[Saved entries]
"""
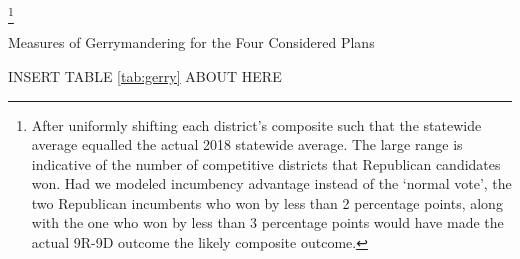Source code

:         \footnote{After uniformly shifting each district's composite such that the statewide average equalled the actual 2018 statewide average. The large range is indicative of the number of competitive districts that Republican candidates won. Had we modeled incumbency advantage instead of the `normal vote', the two Republican incumbents who won by less than 2 percentage points, along with the one who won by less than 3 percentage points would have made the actual 9R-9D outcome the likely composite outcome.}


\begin{center} Measures of Gerrymandering for the Four Considered Plans \end{center}
%    
\begin{center} INSERT TABLE \ref{tab:gerry} ABOUT HERE \end{center}

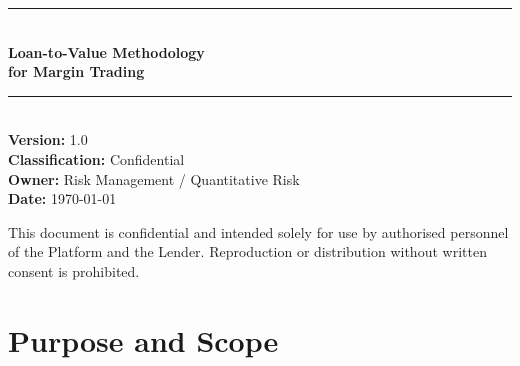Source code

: \documentclass[12pt, a4paper]{article}
\newcommand{\1}{\mathbbm{1}}
\begin{document}
\begin{titlepage}
    \centering
    \vspace*{2cm}
    {\color{darkblue}\rule{\linewidth}{1.5pt}}\\[0.4cm]
    {\Huge\bfseries\color{darkblue} Loan-to-Value Methodology\\[0.3cm]
    for Margin Trading}\\[0.4cm]
    {\color{darkblue}\rule{\linewidth}{1.5pt}}\\[2cm]

    {\large\textbf{Version:} 1.0}\\[0.3cm]
    {\large\textbf{Classification:} Confidential}\\[0.3cm]
    {\large\textbf{Owner:} Risk Management / Quantitative Risk}\\[0.3cm]
    {\large\textbf{Date:} \today}\\[3cm]

    \begin{abstract}
    \noindent
    This document defines the quantitative methodology governing the calculation,
    monitoring, and enforcement of Loan-to-Value (LTV) ratios within the margin
    trading product. It serves as the contractual and operational reference between
    the Platform and the external Lender, covering collateral eligibility, haircut
    derivation, LTV computation, threshold calibration, dynamic regime adjustment,
    margin call procedures, forced liquidation logic, stress testing, and governance.
    The framework is designed to be mathematically rigorous, operationally
    transparent, and aligned with applicable regulatory standards (MiFID~II,
    CRR~II, ESMA leverage guidelines).
    \end{abstract}

    \vfill
    {\small\color{gray} This document is confidential and intended solely for use
    by authorised personnel of the Platform and the Lender. Reproduction or
    distribution without written consent is prohibited.}
\end{titlepage}

\tableofcontents
\newpage

\section{Purpose and Scope}
\label{sec:scope}
\end{document}
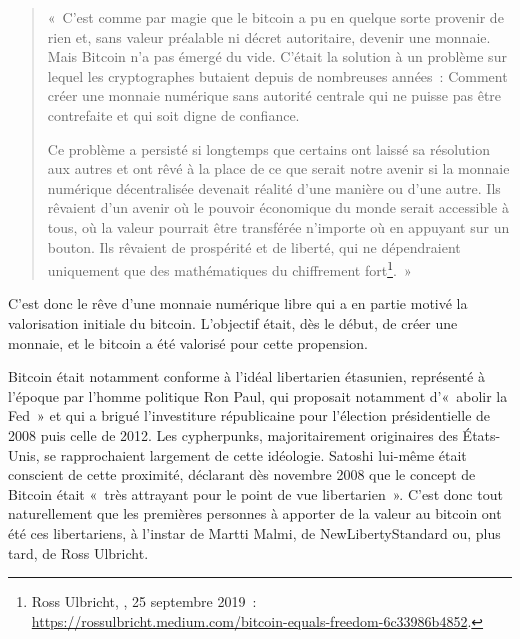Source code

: \begin{quote}
«~C'est comme par magie que le bitcoin a pu en quelque sorte provenir de rien et, sans valeur préalable ni décret autoritaire, devenir une monnaie. Mais Bitcoin n'a pas émergé du vide. C'était la solution à un problème sur lequel les cryptographes butaient depuis de nombreuses années~: Comment créer une monnaie numérique sans autorité centrale qui ne puisse pas être contrefaite et qui soit digne de confiance.

Ce problème a persisté si longtemps que certains ont laissé sa résolution aux autres et ont rêvé à la place de ce que serait notre avenir si la monnaie numérique décentralisée devenait réalité d'une manière ou d'une autre. Ils rêvaient d'un avenir où le pouvoir économique du monde serait accessible à tous, où la valeur pourrait être transférée n'importe où en appuyant sur un bouton. Ils rêvaient de prospérité et de liberté, qui ne dépendraient uniquement que des mathématiques du chiffrement fort\footnote{Ross Ulbricht, , 25 septembre 2019~: \url{https://rossulbricht.medium.com/bitcoin-equals-freedom-6c33986b4852}.}.~»
\end{quote}

C'est donc le rêve d'une monnaie numérique libre qui a en partie motivé la valorisation initiale du bitcoin. L'objectif était, dès le début, de créer une monnaie, et le bitcoin a été valorisé pour cette propension. 

\clearpage
Bitcoin était notamment conforme à l'idéal libertarien étasunien, représenté à l'époque par l'homme politique Ron Paul, qui proposait notamment d'«~abolir la Fed~» et qui a brigué l'investiture républicaine pour l'élection présidentielle de 2008 puis celle de 2012. Les cypherpunks, majoritairement originaires des États-Unis, se rapprochaient largement de cette idéologie. Satoshi lui-même était conscient de cette proximité, déclarant dès novembre 2008 que le concept de Bitcoin était «~très attrayant pour le point de vue libertarien~». C'est donc tout naturellement que les premières personnes à apporter de la valeur au bitcoin ont été ces libertariens, à l'instar de Martti Malmi, de NewLibertyStandard ou, plus tard, de Ross Ulbricht.

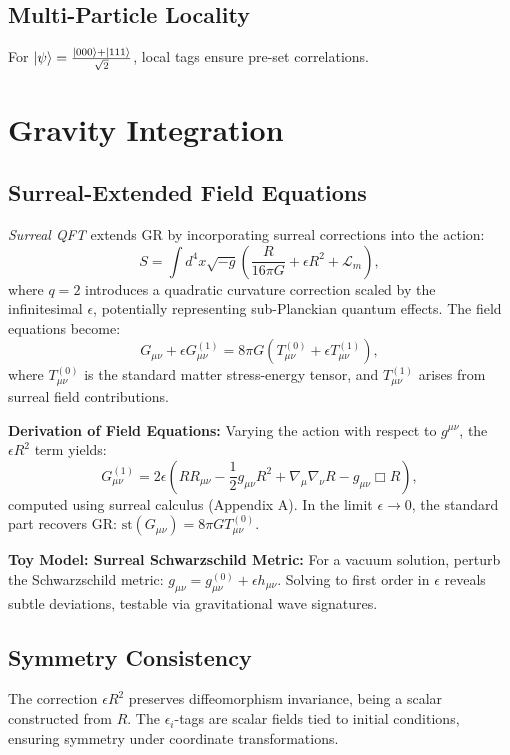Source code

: \documentclass{article}
\begin{document}
\subsection{Multi-Particle Locality}
For \(\ket{\psi} = \frac{\ket{000} + \ket{111}}{\sqrt{2}}\), local tags ensure pre-set correlations.

\section{Gravity Integration}
\subsection{Surreal-Extended Field Equations}
\textit{Surreal QFT} extends GR by incorporating surreal corrections into the action:
\begin{equation}
S = \int d^4x \sqrt{-g} \left( \frac{R}{16\pi G} + \epsilon R^2 + \mathcal{L}_m \right),
\end{equation}
where \( q = 2 \) introduces a quadratic curvature correction scaled by the infinitesimal \(\epsilon\), potentially representing sub-Planckian quantum effects. The field equations become:
\begin{equation}
G_{\mu\nu} + \epsilon G_{\mu\nu}^{(1)} = 8\pi G \left( T_{\mu\nu}^{(0)} + \epsilon T_{\mu\nu}^{(1)} \right),
\end{equation}
where \( T_{\mu\nu}^{(0)} \) is the standard matter stress-energy tensor, and \( T_{\mu\nu}^{(1)} \) arises from surreal field contributions.

\textbf{Derivation of Field Equations:} Varying the action with respect to \( g^{\mu\nu} \), the \(\epsilon R^2\) term yields:
\[
G_{\mu\nu}^{(1)} = 2\epsilon \left( R R_{\mu\nu} - \frac{1}{2} g_{\mu\nu} R^2 + \nabla_\mu \nabla_\nu R - g_{\mu\nu} \Box R \right),
\]
computed using surreal calculus (Appendix A). In the limit \(\epsilon \to 0\), the standard part recovers GR: \(\text{st}(G_{\mu\nu}) = 8\pi G T_{\mu\nu}^{(0)}\).

\textbf{Toy Model: Surreal Schwarzschild Metric:} For a vacuum solution, perturb the Schwarzschild metric: \( g_{\mu\nu} = g_{\mu\nu}^{(0)} + \epsilon h_{\mu\nu} \). Solving to first order in \(\epsilon\) reveals subtle deviations, testable via gravitational wave signatures.

\subsection{Symmetry Consistency}
The correction \(\epsilon R^2\) preserves diffeomorphism invariance, being a scalar constructed from \( R \). The \(\epsilon_i\)-tags are scalar fields tied to initial conditions, ensuring symmetry under coordinate transformations.
\end{document}
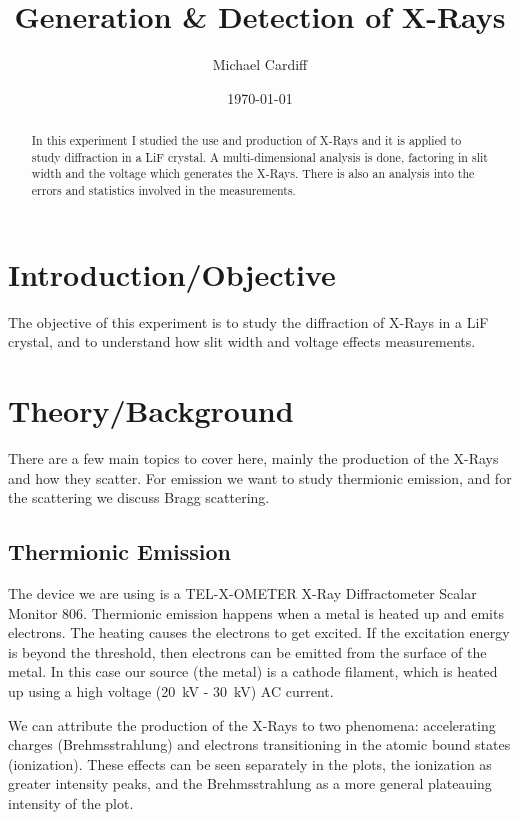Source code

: \documentclass[letterpaper,12pt]{article}
\begin{document}
\title{\vspace{-3em}Generation \& Detection of X-Rays}
\author{Michael Cardiff}
\date{\today}
\maketitle

\begin{abstract}
  In this experiment I studied the use and production of X-Rays and it is applied to study diffraction in a LiF crystal. A multi-dimensional analysis is done, factoring in slit width and the voltage which generates the X-Rays. There is also an analysis into the errors and statistics involved in the measurements.   
\end{abstract}

\section{Introduction/Objective}
The objective of this experiment is to study the diffraction of X-Rays in a LiF crystal, and to understand how slit width and voltage effects measurements. 
\section{Theory/Background}
There are a few main topics to cover here, mainly the production of the X-Rays and how they scatter. For emission we want to study thermionic emission, and for the scattering we discuss Bragg scattering.
\subsection{Thermionic Emission}
The device we are using is a TEL-X-OMETER X-Ray Diffractometer Scalar Monitor 806. Thermionic emission happens when a metal is heated up and emits electrons. The heating causes the electrons to get excited. If the excitation energy is beyond the threshold, then electrons can be emitted from the surface of the metal. In this case our source (the metal) is a cathode filament, which is heated up using a high voltage (\SI{20}{\kV} - \SI{30}{\kV}) AC current.

We can attribute the production of the X-Rays to two phenomena: accelerating charges (Brehmsstrahlung) and electrons transitioning in the atomic bound states (ionization). These effects can be seen separately in the plots, the ionization as greater intensity peaks, and the Brehmsstrahlung as a more general plateauing intensity of the plot.
\end{document}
"""
- _Exercise prompt_
An exact transcription of all the entries is required, without the pictures.

- _Task solution_
Source code

:         \footnote{After uniformly shifting each district's composite such that the statewide average equalled the actual 2018 statewide average. The large range is indicative of the number of competitive districts that Republican candidates won. Had we modeled incumbency advantage instead of the `normal vote', the two Republican incumbents who won by less than 2 percentage points, along with the one who won by less than 3 percentage points would have made the actual 9R-9D outcome the likely composite outcome.}


\begin{center} Measures of Gerrymandering for the Four Considered Plans \end{center}
%    
\begin{center} INSERT TABLE \ref{tab:gerry} ABOUT HERE \end{center}

Source code

: \documentclass[12pt, a4paper]{article}
\newcommand{\1}{\mathbbm{1}}
\begin{document}
\begin{titlepage}
    \centering
    \vspace*{2cm}
    {\color{darkblue}\rule{\linewidth}{1.5pt}}\\[0.4cm]
    {\Huge\bfseries\color{darkblue} Loan-to-Value Methodology\\[0.3cm]
    for Margin Trading}\\[0.4cm]
    {\color{darkblue}\rule{\linewidth}{1.5pt}}\\[2cm]

    {\large\textbf{Version:} 1.0}\\[0.3cm]
    {\large\textbf{Classification:} Confidential}\\[0.3cm]
    {\large\textbf{Owner:} Risk Management / Quantitative Risk}\\[0.3cm]
    {\large\textbf{Date:} \today}\\[3cm]

    \begin{abstract}
    \noindent
    This document defines the quantitative methodology governing the calculation,
    monitoring, and enforcement of Loan-to-Value (LTV) ratios within the margin
    trading product. It serves as the contractual and operational reference between
    the Platform and the external Lender, covering collateral eligibility, haircut
    derivation, LTV computation, threshold calibration, dynamic regime adjustment,
    margin call procedures, forced liquidation logic, stress testing, and governance.
    The framework is designed to be mathematically rigorous, operationally
    transparent, and aligned with applicable regulatory standards (MiFID~II,
    CRR~II, ESMA leverage guidelines).
    \end{abstract}

    \vfill
    {\small\color{gray} This document is confidential and intended solely for use
    by authorised personnel of the Platform and the Lender. Reproduction or
    distribution without written consent is prohibited.}
\end{titlepage}

\tableofcontents
\newpage

\section{Purpose and Scope}
\label{sec:scope}
\end{document}
Source code

: \begin{quote}
«~C'est comme par magie que le bitcoin a pu en quelque sorte provenir de rien et, sans valeur préalable ni décret autoritaire, devenir une monnaie. Mais Bitcoin n'a pas émergé du vide. C'était la solution à un problème sur lequel les cryptographes butaient depuis de nombreuses années~: Comment créer une monnaie numérique sans autorité centrale qui ne puisse pas être contrefaite et qui soit digne de confiance.

Ce problème a persisté si longtemps que certains ont laissé sa résolution aux autres et ont rêvé à la place de ce que serait notre avenir si la monnaie numérique décentralisée devenait réalité d'une manière ou d'une autre. Ils rêvaient d'un avenir où le pouvoir économique du monde serait accessible à tous, où la valeur pourrait être transférée n'importe où en appuyant sur un bouton. Ils rêvaient de prospérité et de liberté, qui ne dépendraient uniquement que des mathématiques du chiffrement fort\footnote{Ross Ulbricht, , 25 septembre 2019~: \url{https://rossulbricht.medium.com/bitcoin-equals-freedom-6c33986b4852}.}.~»
\end{quote}

C'est donc le rêve d'une monnaie numérique libre qui a en partie motivé la valorisation initiale du bitcoin. L'objectif était, dès le début, de créer une monnaie, et le bitcoin a été valorisé pour cette propension. 

\clearpage
Bitcoin était notamment conforme à l'idéal libertarien étasunien, représenté à l'époque par l'homme politique Ron Paul, qui proposait notamment d'«~abolir la Fed~» et qui a brigué l'investiture républicaine pour l'élection présidentielle de 2008 puis celle de 2012. Les cypherpunks, majoritairement originaires des États-Unis, se rapprochaient largement de cette idéologie. Satoshi lui-même était conscient de cette proximité, déclarant dès novembre 2008 que le concept de Bitcoin était «~très attrayant pour le point de vue libertarien~». C'est donc tout naturellement que les premières personnes à apporter de la valeur au bitcoin ont été ces libertariens, à l'instar de Martti Malmi, de NewLibertyStandard ou, plus tard, de Ross Ulbricht.

Source code

: \documentclass{article}
\begin{document}
\subsection{Multi-Particle Locality}
For \(\ket{\psi} = \frac{\ket{000} + \ket{111}}{\sqrt{2}}\), local tags ensure pre-set correlations.

\section{Gravity Integration}
\subsection{Surreal-Extended Field Equations}
\textit{Surreal QFT} extends GR by incorporating surreal corrections into the action:
\begin{equation}
S = \int d^4x \sqrt{-g} \left( \frac{R}{16\pi G} + \epsilon R^2 + \mathcal{L}_m \right),
\end{equation}
where \( q = 2 \) introduces a quadratic curvature correction scaled by the infinitesimal \(\epsilon\), potentially representing sub-Planckian quantum effects. The field equations become:
\begin{equation}
G_{\mu\nu} + \epsilon G_{\mu\nu}^{(1)} = 8\pi G \left( T_{\mu\nu}^{(0)} + \epsilon T_{\mu\nu}^{(1)} \right),
\end{equation}
where \( T_{\mu\nu}^{(0)} \) is the standard matter stress-energy tensor, and \( T_{\mu\nu}^{(1)} \) arises from surreal field contributions.

\textbf{Derivation of Field Equations:} Varying the action with respect to \( g^{\mu\nu} \), the \(\epsilon R^2\) term yields:
\[
G_{\mu\nu}^{(1)} = 2\epsilon \left( R R_{\mu\nu} - \frac{1}{2} g_{\mu\nu} R^2 + \nabla_\mu \nabla_\nu R - g_{\mu\nu} \Box R \right),
\]
computed using surreal calculus (Appendix A). In the limit \(\epsilon \to 0\), the standard part recovers GR: \(\text{st}(G_{\mu\nu}) = 8\pi G T_{\mu\nu}^{(0)}\).

\textbf{Toy Model: Surreal Schwarzschild Metric:} For a vacuum solution, perturb the Schwarzschild metric: \( g_{\mu\nu} = g_{\mu\nu}^{(0)} + \epsilon h_{\mu\nu} \). Solving to first order in \(\epsilon\) reveals subtle deviations, testable via gravitational wave signatures.

\subsection{Symmetry Consistency}
The correction \(\epsilon R^2\) preserves diffeomorphism invariance, being a scalar constructed from \( R \). The \(\epsilon_i\)-tags are scalar fields tied to initial conditions, ensuring symmetry under coordinate transformations.
\end{document}
Source code

: \documentclass[letterpaper,12pt]{article}
\begin{document}
\title{\vspace{-3em}Generation \& Detection of X-Rays}
\author{Michael Cardiff}
\date{\today}
\maketitle

\begin{abstract}
  In this experiment I studied the use and production of X-Rays and it is applied to study diffraction in a LiF crystal. A multi-dimensional analysis is done, factoring in slit width and the voltage which generates the X-Rays. There is also an analysis into the errors and statistics involved in the measurements.   
\end{abstract}

\section{Introduction/Objective}
The objective of this experiment is to study the diffraction of X-Rays in a LiF crystal, and to understand how slit width and voltage effects measurements. 
\section{Theory/Background}
There are a few main topics to cover here, mainly the production of the X-Rays and how they scatter. For emission we want to study thermionic emission, and for the scattering we discuss Bragg scattering.
\subsection{Thermionic Emission}
The device we are using is a TEL-X-OMETER X-Ray Diffractometer Scalar Monitor 806. Thermionic emission happens when a metal is heated up and emits electrons. The heating causes the electrons to get excited. If the excitation energy is beyond the threshold, then electrons can be emitted from the surface of the metal. In this case our source (the metal) is a cathode filament, which is heated up using a high voltage (\SI{20}{\kV} - \SI{30}{\kV}) AC current.

We can attribute the production of the X-Rays to two phenomena: accelerating charges (Brehmsstrahlung) and electrons transitioning in the atomic bound states (ionization). These effects can be seen separately in the plots, the ionization as greater intensity peaks, and the Brehmsstrahlung as a more general plateauing intensity of the plot.
\end{document}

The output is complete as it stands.